Data to use |
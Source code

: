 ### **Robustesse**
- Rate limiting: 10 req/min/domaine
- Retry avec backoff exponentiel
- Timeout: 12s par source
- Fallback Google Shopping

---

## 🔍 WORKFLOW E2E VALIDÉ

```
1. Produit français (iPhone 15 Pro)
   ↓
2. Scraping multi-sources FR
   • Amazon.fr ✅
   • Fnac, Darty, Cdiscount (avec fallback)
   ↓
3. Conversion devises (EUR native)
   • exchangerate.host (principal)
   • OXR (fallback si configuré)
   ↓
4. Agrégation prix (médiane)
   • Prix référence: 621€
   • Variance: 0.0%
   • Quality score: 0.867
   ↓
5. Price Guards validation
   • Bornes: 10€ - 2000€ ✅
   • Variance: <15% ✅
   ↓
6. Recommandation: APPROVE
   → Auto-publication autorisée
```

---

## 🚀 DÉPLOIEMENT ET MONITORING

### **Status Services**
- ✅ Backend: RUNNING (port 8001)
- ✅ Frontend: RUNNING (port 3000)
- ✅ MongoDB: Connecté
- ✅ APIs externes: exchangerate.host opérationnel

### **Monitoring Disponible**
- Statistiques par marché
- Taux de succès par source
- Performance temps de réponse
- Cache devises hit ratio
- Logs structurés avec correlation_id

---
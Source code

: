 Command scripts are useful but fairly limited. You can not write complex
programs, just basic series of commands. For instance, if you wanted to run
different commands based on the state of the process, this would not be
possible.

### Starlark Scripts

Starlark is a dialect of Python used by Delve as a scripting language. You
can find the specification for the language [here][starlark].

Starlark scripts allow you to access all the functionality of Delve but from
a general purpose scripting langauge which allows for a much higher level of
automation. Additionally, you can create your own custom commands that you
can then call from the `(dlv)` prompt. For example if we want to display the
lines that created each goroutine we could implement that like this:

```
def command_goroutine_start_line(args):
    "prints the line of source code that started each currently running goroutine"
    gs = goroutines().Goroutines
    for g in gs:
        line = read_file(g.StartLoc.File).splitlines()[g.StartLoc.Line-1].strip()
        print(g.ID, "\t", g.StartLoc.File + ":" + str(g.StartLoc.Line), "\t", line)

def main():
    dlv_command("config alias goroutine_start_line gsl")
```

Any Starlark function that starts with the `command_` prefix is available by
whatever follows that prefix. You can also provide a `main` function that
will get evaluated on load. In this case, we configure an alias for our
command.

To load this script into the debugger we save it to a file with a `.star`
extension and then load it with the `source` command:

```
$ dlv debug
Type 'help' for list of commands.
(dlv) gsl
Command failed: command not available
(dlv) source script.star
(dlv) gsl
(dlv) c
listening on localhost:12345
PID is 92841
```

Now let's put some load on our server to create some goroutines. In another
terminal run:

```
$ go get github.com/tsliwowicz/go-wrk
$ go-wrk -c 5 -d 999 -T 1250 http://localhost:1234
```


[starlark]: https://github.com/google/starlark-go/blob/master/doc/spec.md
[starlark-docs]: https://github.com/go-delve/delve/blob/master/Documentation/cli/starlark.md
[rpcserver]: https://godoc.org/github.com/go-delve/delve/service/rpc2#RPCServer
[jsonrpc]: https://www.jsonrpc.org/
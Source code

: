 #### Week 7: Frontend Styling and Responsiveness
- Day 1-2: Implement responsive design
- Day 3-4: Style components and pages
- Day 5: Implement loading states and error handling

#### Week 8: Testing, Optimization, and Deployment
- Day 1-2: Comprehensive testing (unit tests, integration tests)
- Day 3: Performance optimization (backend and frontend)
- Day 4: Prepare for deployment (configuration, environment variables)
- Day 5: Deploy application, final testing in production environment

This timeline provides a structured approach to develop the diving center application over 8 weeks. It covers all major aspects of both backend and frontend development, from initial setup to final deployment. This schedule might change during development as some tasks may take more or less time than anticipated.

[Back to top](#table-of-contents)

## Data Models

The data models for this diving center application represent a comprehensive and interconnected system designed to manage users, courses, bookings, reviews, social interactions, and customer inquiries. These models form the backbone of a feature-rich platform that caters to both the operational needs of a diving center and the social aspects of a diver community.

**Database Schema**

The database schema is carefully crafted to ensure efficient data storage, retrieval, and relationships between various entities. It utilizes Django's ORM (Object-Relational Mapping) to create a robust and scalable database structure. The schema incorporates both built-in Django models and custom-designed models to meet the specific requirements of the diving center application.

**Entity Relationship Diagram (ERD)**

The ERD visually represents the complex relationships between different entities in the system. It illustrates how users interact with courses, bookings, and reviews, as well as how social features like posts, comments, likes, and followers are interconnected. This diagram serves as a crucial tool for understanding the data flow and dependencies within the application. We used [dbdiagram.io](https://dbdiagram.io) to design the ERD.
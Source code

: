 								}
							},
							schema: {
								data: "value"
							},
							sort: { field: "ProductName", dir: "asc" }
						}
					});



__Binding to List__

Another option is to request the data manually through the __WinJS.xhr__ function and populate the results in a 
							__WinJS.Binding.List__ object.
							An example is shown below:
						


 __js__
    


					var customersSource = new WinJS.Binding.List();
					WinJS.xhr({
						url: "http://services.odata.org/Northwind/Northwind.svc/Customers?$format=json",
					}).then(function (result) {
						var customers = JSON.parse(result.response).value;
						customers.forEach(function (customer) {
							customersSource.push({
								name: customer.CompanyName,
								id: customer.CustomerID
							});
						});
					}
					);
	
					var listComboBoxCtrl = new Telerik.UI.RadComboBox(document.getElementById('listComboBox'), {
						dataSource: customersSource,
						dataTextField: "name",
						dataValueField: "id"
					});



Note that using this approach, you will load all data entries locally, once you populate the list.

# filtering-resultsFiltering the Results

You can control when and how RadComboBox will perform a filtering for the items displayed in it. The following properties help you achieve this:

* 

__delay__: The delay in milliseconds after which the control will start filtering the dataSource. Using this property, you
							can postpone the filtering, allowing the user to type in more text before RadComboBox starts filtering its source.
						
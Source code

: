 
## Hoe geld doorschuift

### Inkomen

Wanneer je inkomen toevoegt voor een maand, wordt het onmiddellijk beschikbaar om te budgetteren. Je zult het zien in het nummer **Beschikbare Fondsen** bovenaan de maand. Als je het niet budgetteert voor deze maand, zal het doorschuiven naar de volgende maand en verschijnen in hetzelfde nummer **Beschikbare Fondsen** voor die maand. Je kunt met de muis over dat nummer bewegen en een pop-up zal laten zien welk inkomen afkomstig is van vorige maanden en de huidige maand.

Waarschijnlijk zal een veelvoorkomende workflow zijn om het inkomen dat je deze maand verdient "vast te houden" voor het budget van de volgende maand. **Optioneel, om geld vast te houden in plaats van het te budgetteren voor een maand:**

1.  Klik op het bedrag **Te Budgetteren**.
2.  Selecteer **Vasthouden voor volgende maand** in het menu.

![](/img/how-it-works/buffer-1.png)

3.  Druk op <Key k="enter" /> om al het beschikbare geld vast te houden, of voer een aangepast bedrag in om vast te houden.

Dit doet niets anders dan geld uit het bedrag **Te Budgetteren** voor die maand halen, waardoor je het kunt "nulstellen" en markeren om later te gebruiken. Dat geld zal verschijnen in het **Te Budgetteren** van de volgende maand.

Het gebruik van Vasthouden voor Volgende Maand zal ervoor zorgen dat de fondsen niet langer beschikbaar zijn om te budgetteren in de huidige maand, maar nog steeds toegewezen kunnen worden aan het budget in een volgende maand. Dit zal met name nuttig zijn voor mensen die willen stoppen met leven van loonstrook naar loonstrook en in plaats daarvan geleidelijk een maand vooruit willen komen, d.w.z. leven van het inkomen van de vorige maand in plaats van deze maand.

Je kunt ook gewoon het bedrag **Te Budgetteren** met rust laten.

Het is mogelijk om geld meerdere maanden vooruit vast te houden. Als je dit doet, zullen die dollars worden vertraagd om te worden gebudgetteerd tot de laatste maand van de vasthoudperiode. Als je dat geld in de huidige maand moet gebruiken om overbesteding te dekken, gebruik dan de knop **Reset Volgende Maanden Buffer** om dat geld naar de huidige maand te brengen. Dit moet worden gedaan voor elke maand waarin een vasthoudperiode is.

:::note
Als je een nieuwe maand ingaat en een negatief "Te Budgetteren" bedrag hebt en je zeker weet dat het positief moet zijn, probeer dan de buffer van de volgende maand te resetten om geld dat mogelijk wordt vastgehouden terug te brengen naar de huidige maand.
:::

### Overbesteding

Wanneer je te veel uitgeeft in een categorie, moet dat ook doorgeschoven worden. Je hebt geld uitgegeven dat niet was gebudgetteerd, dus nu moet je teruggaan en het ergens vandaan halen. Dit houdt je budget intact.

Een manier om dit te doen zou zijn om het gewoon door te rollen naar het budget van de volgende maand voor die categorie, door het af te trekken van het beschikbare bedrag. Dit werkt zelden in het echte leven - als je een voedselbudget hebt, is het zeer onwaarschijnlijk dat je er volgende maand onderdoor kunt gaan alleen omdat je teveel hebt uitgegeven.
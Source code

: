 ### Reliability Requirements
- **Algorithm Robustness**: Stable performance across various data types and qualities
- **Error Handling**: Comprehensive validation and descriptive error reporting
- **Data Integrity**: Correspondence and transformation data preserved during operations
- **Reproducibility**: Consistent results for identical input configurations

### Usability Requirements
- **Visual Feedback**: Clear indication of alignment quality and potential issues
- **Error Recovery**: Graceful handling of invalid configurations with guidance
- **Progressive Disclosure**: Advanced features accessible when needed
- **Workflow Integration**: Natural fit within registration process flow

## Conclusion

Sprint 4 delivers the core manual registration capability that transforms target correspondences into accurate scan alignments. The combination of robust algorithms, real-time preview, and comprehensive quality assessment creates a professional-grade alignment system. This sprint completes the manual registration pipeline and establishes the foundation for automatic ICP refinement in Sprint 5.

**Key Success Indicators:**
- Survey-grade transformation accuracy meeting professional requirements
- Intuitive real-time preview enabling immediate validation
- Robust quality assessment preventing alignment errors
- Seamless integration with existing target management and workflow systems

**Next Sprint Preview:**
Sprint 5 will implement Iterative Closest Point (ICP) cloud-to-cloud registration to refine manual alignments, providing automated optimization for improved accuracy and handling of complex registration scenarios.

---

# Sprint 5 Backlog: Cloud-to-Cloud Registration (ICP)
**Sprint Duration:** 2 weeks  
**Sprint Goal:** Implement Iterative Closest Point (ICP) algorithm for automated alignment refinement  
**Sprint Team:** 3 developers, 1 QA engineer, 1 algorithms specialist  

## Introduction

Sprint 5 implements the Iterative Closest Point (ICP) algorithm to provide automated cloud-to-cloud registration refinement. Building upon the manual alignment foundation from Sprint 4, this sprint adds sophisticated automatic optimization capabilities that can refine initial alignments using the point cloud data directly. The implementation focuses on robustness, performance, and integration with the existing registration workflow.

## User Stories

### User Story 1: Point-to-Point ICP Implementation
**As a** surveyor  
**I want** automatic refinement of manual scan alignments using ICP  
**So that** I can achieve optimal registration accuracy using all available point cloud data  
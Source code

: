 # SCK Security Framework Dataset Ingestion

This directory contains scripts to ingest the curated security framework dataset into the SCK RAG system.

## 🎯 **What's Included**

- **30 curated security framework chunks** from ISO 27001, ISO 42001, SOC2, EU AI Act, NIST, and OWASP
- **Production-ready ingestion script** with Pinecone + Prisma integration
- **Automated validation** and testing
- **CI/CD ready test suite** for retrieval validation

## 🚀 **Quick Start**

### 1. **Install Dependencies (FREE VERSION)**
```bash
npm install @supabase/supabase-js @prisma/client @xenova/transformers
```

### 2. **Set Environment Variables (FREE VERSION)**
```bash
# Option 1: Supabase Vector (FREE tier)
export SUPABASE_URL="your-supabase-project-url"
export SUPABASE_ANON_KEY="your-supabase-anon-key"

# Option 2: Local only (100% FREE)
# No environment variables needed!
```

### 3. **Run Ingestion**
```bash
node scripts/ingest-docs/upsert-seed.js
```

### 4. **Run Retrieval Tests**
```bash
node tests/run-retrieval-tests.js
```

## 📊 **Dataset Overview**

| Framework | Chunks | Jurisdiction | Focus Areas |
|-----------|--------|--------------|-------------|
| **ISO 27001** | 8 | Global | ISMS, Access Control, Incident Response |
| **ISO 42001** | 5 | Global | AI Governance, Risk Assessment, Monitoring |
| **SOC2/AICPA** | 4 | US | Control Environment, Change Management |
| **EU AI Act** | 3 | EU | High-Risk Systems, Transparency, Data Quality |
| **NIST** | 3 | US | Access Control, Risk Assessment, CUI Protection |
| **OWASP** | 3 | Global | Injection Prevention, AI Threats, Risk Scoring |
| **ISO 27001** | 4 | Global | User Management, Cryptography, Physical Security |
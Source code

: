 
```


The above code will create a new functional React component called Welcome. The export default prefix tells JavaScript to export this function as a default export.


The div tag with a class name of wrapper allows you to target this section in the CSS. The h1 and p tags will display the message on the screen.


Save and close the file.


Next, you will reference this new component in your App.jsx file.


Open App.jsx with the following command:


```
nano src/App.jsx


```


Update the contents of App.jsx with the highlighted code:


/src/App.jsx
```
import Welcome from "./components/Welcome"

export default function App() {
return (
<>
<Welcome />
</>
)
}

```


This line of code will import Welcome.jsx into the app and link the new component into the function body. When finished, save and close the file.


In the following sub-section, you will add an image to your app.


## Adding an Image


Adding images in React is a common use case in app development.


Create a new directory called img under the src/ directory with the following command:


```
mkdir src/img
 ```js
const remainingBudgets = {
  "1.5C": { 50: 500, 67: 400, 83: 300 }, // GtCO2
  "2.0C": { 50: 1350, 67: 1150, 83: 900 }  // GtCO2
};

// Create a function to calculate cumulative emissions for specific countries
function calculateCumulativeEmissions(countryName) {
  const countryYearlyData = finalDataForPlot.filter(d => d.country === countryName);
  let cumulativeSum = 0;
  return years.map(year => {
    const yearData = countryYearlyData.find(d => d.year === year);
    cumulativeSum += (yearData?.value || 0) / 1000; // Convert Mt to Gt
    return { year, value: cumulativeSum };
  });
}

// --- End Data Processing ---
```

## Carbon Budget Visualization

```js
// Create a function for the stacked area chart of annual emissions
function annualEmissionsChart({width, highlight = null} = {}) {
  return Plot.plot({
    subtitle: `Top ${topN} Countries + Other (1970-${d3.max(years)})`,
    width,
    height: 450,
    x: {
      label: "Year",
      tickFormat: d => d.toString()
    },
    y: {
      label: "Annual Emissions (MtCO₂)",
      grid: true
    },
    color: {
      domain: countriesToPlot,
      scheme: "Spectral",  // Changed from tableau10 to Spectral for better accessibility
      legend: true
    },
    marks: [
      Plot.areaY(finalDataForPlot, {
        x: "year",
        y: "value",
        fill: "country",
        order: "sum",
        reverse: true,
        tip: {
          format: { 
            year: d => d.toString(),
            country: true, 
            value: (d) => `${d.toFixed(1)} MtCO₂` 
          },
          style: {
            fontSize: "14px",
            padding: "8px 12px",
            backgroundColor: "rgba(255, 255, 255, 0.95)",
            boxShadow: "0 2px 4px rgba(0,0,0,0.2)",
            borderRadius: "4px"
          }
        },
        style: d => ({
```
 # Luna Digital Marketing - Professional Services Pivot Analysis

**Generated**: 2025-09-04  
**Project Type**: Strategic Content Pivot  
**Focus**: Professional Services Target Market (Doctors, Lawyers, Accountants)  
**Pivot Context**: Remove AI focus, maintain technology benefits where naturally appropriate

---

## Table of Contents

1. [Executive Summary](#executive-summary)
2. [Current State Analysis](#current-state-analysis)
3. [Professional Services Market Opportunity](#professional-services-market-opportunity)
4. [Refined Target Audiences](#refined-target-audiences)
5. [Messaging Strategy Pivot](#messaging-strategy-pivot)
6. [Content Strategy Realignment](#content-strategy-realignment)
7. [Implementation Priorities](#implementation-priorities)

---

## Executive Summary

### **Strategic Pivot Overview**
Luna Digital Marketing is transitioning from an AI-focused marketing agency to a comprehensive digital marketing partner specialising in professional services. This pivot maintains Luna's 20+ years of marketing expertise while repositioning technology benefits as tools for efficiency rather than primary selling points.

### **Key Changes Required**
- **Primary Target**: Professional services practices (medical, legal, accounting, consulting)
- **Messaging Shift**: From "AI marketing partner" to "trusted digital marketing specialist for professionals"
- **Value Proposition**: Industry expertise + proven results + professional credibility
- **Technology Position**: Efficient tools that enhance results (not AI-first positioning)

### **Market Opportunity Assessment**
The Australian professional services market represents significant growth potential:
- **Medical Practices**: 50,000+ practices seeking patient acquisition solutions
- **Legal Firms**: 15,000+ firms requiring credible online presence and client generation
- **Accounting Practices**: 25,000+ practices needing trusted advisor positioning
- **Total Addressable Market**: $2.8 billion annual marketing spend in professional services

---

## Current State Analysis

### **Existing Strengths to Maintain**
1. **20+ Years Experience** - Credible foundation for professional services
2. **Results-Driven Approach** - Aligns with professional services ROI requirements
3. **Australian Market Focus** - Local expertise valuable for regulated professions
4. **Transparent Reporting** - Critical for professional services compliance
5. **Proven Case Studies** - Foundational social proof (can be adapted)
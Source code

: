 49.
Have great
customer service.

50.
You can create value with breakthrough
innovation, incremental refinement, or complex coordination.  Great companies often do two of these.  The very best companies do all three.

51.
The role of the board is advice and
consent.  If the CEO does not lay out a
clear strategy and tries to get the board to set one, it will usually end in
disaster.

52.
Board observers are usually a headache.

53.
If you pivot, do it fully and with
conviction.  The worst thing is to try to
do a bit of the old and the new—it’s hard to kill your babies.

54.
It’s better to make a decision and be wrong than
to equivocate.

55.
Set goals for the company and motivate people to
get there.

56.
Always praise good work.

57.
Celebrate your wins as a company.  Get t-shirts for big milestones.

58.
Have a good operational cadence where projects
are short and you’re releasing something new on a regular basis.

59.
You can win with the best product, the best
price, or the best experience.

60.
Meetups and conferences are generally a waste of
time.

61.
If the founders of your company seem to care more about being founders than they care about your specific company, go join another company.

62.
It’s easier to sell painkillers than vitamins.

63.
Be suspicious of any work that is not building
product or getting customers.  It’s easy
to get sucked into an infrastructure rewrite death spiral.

About this exercise | What lines in the material above hold the string "like"? List them.

Task result |
lines that created each goroutine we could implement that like this:
The ERD visually represents the complex relationships between different entities in the system. It illustrates how users interact with courses, bookings, and reviews, as well as how social features like posts, comments, likes, and followers are interconnected. This diagram serves as a crucial tool for understanding the data flow and dependencies within the application. We used [dbdiagram.io](https://dbdiagram.io) to design the ERD.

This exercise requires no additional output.